Brazilian mathematician

Maria Aparecida Soares Ruas (1948–2025) was a Brazilian mathematician specializing in differential geometry and singularity theory. She was a professor at the University of São Paulo.

==Education and career==
Ruas was born on 5 January 1948, in Lins, São Paulo. She became interested in mathematics through a junior high school mathematics teacher, Râmisa Jorge, and after entering university study in 1967, earned a licenciate in mathematics in 1970 through what is now the Faculty of Science and Letters of the Araraquara campus of São Paulo State University.

She became a teaching assistant at the same campus in 1971, while at the same time studying for a master's degree at the University of São Paulo, working there with Gilberto Francisco Loibel; she completed her degree in 1974, and was promoted to assistant professor. In 1982 she moved to the University of São Paulo as a professor. She defended her doctoral dissertation, Finity Determinacy and Applications at the University of São Paulo in 1983. It was jointly advised by Luiz Antonio Fávaro and Terence Gaffney.

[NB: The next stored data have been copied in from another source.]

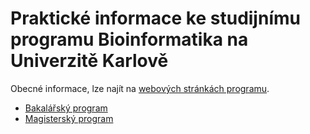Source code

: # Praktické informace ke studijnímu programu Bioinformatika na Univerzitě Karlově

Obecné informace, lze najít na [webových stránkách programu](https://bioinformatics.cuni.cz/program/).

- [Bakalářský program](bc.md)
- [Magisterský program](msc.md)
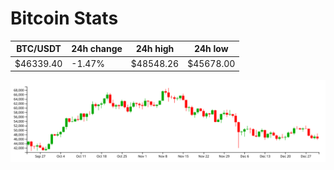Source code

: # Bitcoin Stats

BTC/USDT|24h change|24h high|24h low|
|---|---|---|---|
|$46339.40|-1.47%|$48548.26|$45678.00|

<img src="./chart.svg">
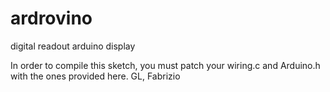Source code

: # ardrovino
digital readout arduino display

In order to compile this sketch, you must patch your wiring.c and Arduino.h with the ones provided here.
GL, Fabrizio
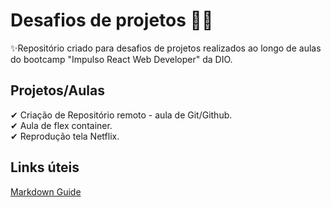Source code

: # Desafios de projetos 🚀🚀
✨Repositório criado para desafios de projetos realizados ao longo de aulas do bootcamp "Impulso React Web Developer" da DIO.

## Projetos/Aulas
✔ Criação de Repositório remoto - aula de Git/Github. </br>
✔ Aula de flex container. </br>
✔ Reprodução tela Netflix.

## Links úteis 
[Markdown Guide](https://www.markdownguide.org/basic-syntax/)



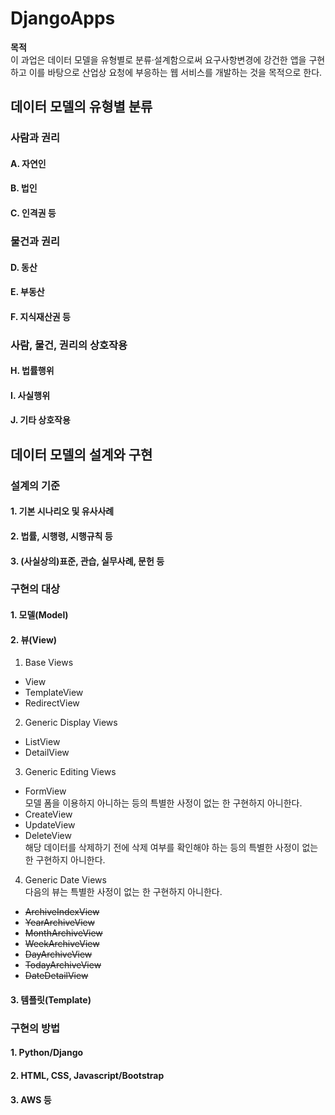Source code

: # DjangoApps
**목적**  
이 과업은 데이터 모델을 유형별로 분류·설계함으로써 요구사항변경에 강건한 앱을 구현하고 이를 바탕으로 산업상 요청에 부응하는 웹 서비스를 개발하는 것을 목적으로 한다.

## 데이터 모델의 유형별 분류

### 사람과 권리
#### A. 자연인
#### B. 법인
#### C. 인격권 등

### 물건과 권리
#### D. 동산
#### E. 부동산
#### F. 지식재산권 등

### 사람, 물건, 권리의 상호작용
#### H. 법률행위
#### I. 사실행위
#### J. 기타 상호작용

## 데이터 모델의 설계와 구현

### 설계의 기준
#### 1. 기본 시나리오 및 유사사례
#### 2. 법률, 시행령, 시행규칙 등
#### 3. (사실상의)표준, 관습, 실무사례, 문헌 등

### 구현의 대상
#### 1. 모델(Model)
#### 2. 뷰(View)
1. Base Views
* View
* TemplateView
* RedirectView
2. Generic Display Views
* ListView
* DetailView
3. Generic Editing Views
* FormView  
모델 폼을 이용하지 아니하는 등의 특별한 사정이 없는 한 구현하지 아니한다.
* CreateView
* UpdateView
* DeleteView  
해당 데이터를 삭제하기 전에 삭제 여부를 확인해야 하는 등의 특별한 사정이 없는 한 구현하지 아니한다.
4. Generic Date Views  
다음의 뷰는 특별한 사정이 없는 한 구현하지 아니한다.
* ~~ArchiveIndexView~~
* ~~YearArchiveView~~
* ~~MonthArchiveView~~
* ~~WeekArchiveView~~
* ~~DayArchiveView~~
* ~~TodayArchiveView~~
* ~~DateDetailView~~

#### 3. 템플릿(Template)

### 구현의 방법
#### 1. Python/Django
#### 2. HTML, CSS, Javascript/Bootstrap
#### 3. AWS 등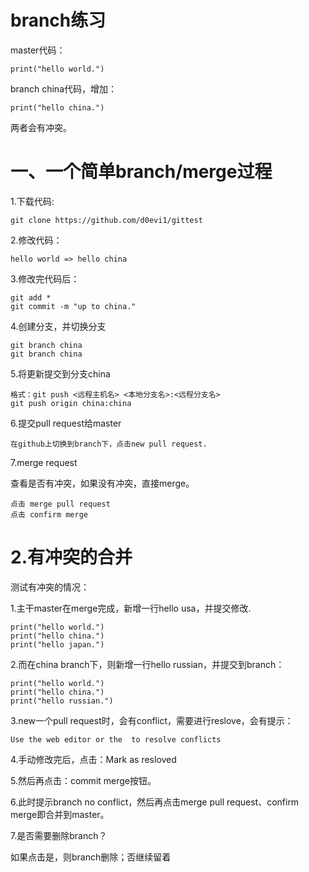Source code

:# branch练习

master代码：

	print("hello world.")
	
branch china代码，增加：

	print("hello china.")

两者会有冲突。

# 一、一个简单branch/merge过程

1.下载代码: 

	git clone https://github.com/d0evi1/gittest

2.修改代码：
	
	hello world => hello china

3.修改完代码后：

	git add *
	git commit -m "up to china."

4.创建分支，并切换分支
	
	git branch china
	git branch china

5.将更新提交到分支china
	
	格式：git push <远程主机名> <本地分支名>:<远程分支名>
	git push origin china:china

6.提交pull request给master
 
	在github上切换到branch下，点击new pull request.

7.merge request
	
查看是否有冲突，如果没有冲突，直接merge。

	点击 merge pull request
	点击 confirm merge
	
	
# 2.有冲突的合并

测试有冲突的情况：

1.主干master在merge完成，新增一行hello usa，并提交修改.

	print("hello world.")
	print("hello china.")
	print("hello japan.")
	
2.而在china branch下，则新增一行hello russian，并提交到branch：

	print("hello world.")
	print("hello china.")
	print("hello russian.")
	
3.new一个pull request时，会有conflict，需要进行reslove，会有提示：

	Use the web editor or the  to resolve conflicts

4.手动修改完后，点击：Mark as resloved

5.然后再点击：commit merge按钮。

6.此时提示branch no conflict，然后再点击merge pull request、confirm merge即合并到master。
	

7.是否需要删除branch？

如果点击是，则branch删除；否继续留着
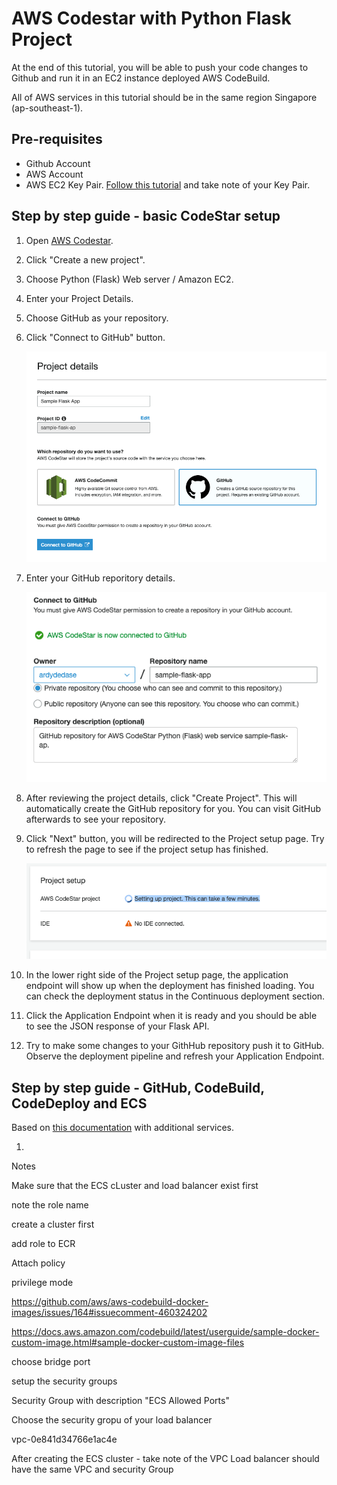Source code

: # AWS Codestar with Python Flask Project

At the end of this tutorial, you will be able to push your code changes to Github and run it in an EC2 instance deployed AWS CodeBuild.

All of AWS services in this tutorial should be in the same region Singapore (ap-southeast-1).

## Pre-requisites
- Github Account
- AWS Account
- AWS EC2 Key Pair. [Follow this tutorial](https://docs.aws.amazon.com/AWSEC2/latest/UserGuide/ec2-key-pairs.html#having-ec2-create-your-key-pair) and take note of your Key Pair.

## Step by step guide - basic CodeStar setup

1. Open [AWS Codestar](https://console.aws.amazon.com/codestar/home).

1. Click "Create a new project".

1. Choose Python (Flask) Web server / Amazon EC2.

1. Enter your Project Details.

1. Choose GitHub as your repository.

1. Click "Connect to GitHub" button.

    ![CodeStar Project Details](screens/codestar-project-details.png "CodeStar Project Details")

1. Enter your GitHub reporitory details.

    ![GitHub repository details](screens/codestar-github-connect.png "GitHub repository details")

1. After reviewing the project details, click "Create Project". This will automatically create the GitHub repository for you. You can visit GitHub afterwards to see your repository.

1. Click "Next" button, you will be redirected to the Project setup page. Try to refresh the page to see if the project setup has finished.

    ![Project loading](screens/setup-loading.png "Project loading")

1. In the lower right side of the Project setup page, the application endpoint will show up when the deployment has finished loading. You can check the deployment status in the Continuous deployment section.

1. Click the Application Endpoint when it is ready and you should be able to see the JSON response of your Flask API.

1. Try to make some changes to your GithHub repository push it to GitHub. Observe the deployment pipeline and refresh your Application Endpoint.

## Step by step guide - GitHub, CodeBuild, CodeDeploy and ECS

Based on [this documentation]() with additional services.

1. 

Notes

Make sure that the ECS cLuster and load balancer exist first

note the role name

create a cluster first

add role to ECR

Attach policy

privilege mode

https://github.com/aws/aws-codebuild-docker-images/issues/164#issuecomment-460324202


https://docs.aws.amazon.com/codebuild/latest/userguide/sample-docker-custom-image.html#sample-docker-custom-image-files

choose bridge port

setup the security groups

Security Group with description "ECS Allowed Ports"

Choose the security gropu of your load balancer

vpc-0e841d34766e1ac4e


After creating the ECS cluster - take note of the VPC
Load balancer should have the same VPC and security Group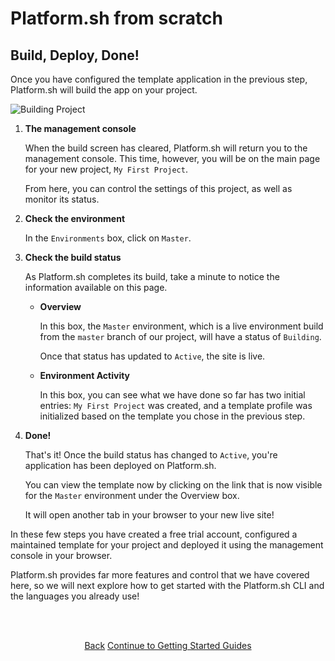 # Platform.sh from scratch

## Build, Deploy, Done!

Once you have configured the template application in the previous step, Platform.sh will build the app on your project.

   ![Building Project](/images/getting-started/building-project.png)

1. **The management console**

   When the build screen has cleared, Platform.sh will return you to the management console. This time, however, you will be on the main page for your new project, `My First Project`.
   
   From here, you can control the settings of this project, as well as monitor its status.
   
2. **Check the environment**

   In the `Environments` box, click on `Master`.
   
3. **Check the build status**

   As Platform.sh completes its build, take a minute to notice the information available on this page.
   
   * **Overview**
   
      In this box, the `Master` environment, which is a live environment build from the `master` branch of our project, will have a status of `Building`. 
      
      Once that status has updated to `Active`, the site is live.
      
   * **Environment Activity**
   
      In this box, you can see what we have done so far has two initial entries: `My First Project` was created, and a template profile was initialized based on the template you chose in the previous step.
   
4. **Done!**

   That's it! Once the build status has changed to `Active`, you're application has been deployed on Platform.sh.
   
   You can view the template now by clicking on the link that is now visible for the `Master` environment under the Overview box. 
   
   It will open another tab in your browser to your new live site!
   
   
In these few steps you have created a free trial account, configured a maintained template for your project and deployed it using the management console in your browser. 

Platform.sh provides far more features and control that we have covered here, so we will next explore how to get started with the Platform.sh CLI and the languages you already use!

<html>
<head>
<link rel="stylesheet" href="/styles/styles.css">
</head>
<body>

<br/><br/>

<center>

<a href="/gettingstarted/languages/nodejs/demo/step-2.html" class="buttongen small">Back</a>
<a href="/gettingstarted/languages/nodejs.html" class="buttongen small">Continue to Getting Started Guides</a>

</center>

<br/><br/>

</body>
</html>
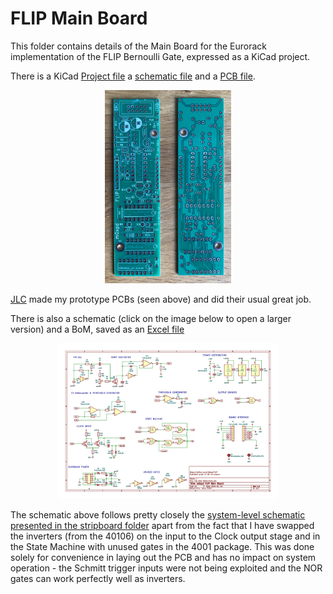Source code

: # FLIP Main Board

This folder contains details of the Main Board for the Eurorack implementation of the FLIP Bernoulli Gate, expressed as a KiCad project.


There is a KiCad [Project file](https://github.com/m0xpd/FLIP/blob/main/Eurorack/Main%20Board/Files/Flip%20Main%20Board.kicad_pro) a [schematic file](https://github.com/m0xpd/FLIP/blob/main/Eurorack/Main%20Board/Files/Flip%20Main%20Board.kicad_sch) and a [PCB file](https://github.com/m0xpd/FLIP/blob/main/Eurorack/Main%20Board/Files/Flip%20Main%20Board.kicad_pcb). 

<p align='center'>
<img width=40%, src="https://github.com/m0xpd/FLIP/blob/main/Eurorack/Main%20Board/Files/Flip%20Main%20Board%20Unpopulated.jpg">
</p>

[JLC](https://jlcpcb.com/) made my prototype PCBs (seen above) and did their usual great job.

There is also a schematic (click on the image below to open a larger version) and a BoM, saved as an [Excel file](https://github.com/m0xpd/FLIP/blob/main/Eurorack/Main%20Board/Files/Flip%20Main%20Board%20BoM.xlsx)

<p align='center'>
<img width=70%, src="https://github.com/m0xpd/FLIP/blob/main/Eurorack/Main%20Board/Files/Flip%20Main%20Board.jpg">
</p>

The schematic above follows pretty closely the [system-level schematic presented in the stripboard folder](https://github.com/m0xpd/Flip/blob/main/Stripboard/Graphics/m0xpd%20FLIP%20Bernoulli%20Gate.jpg) apart from the fact that I have swapped the inverters (from the 40106) on the input to the Clock output stage and in the State Machine with unused gates in the 4001 package. This was done solely for convenience in laying out the PCB and has no impact on system operation - the Schmitt trigger inputs were not being exploited and the NOR gates can work perfectly well as inverters.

She headed the mathematics department at the University of São Paulo, was a founding member of the Brazilian Mathematical Society, and organized the biennial Workshop on Real and Complex Singularities in Brazil. She was a coauthor of the book Differential Geometry from a Singularity Theory Viewpoint (World Scientific, 2016, with Shyuichi Izumiya, Maria del Carmen Romero Fuster, and Farid Tari).

==Recognition and awards==
Ruas was a member of the Brazilian Academy of Sciences, elected in 2008, and in 2009 was named a commander in the National Order of Scientific Merit.

In January 2025, she received the Latin American Prize for Mathematical Leadership from the Institute of Mathematical Sciences of the Americas, in recognition of her scientific contributions and her role in academic training. The Prize is awarded to an individual or a group whose work enhances collaboration and advances research connecting mathematicians across multiple countries in the Americas.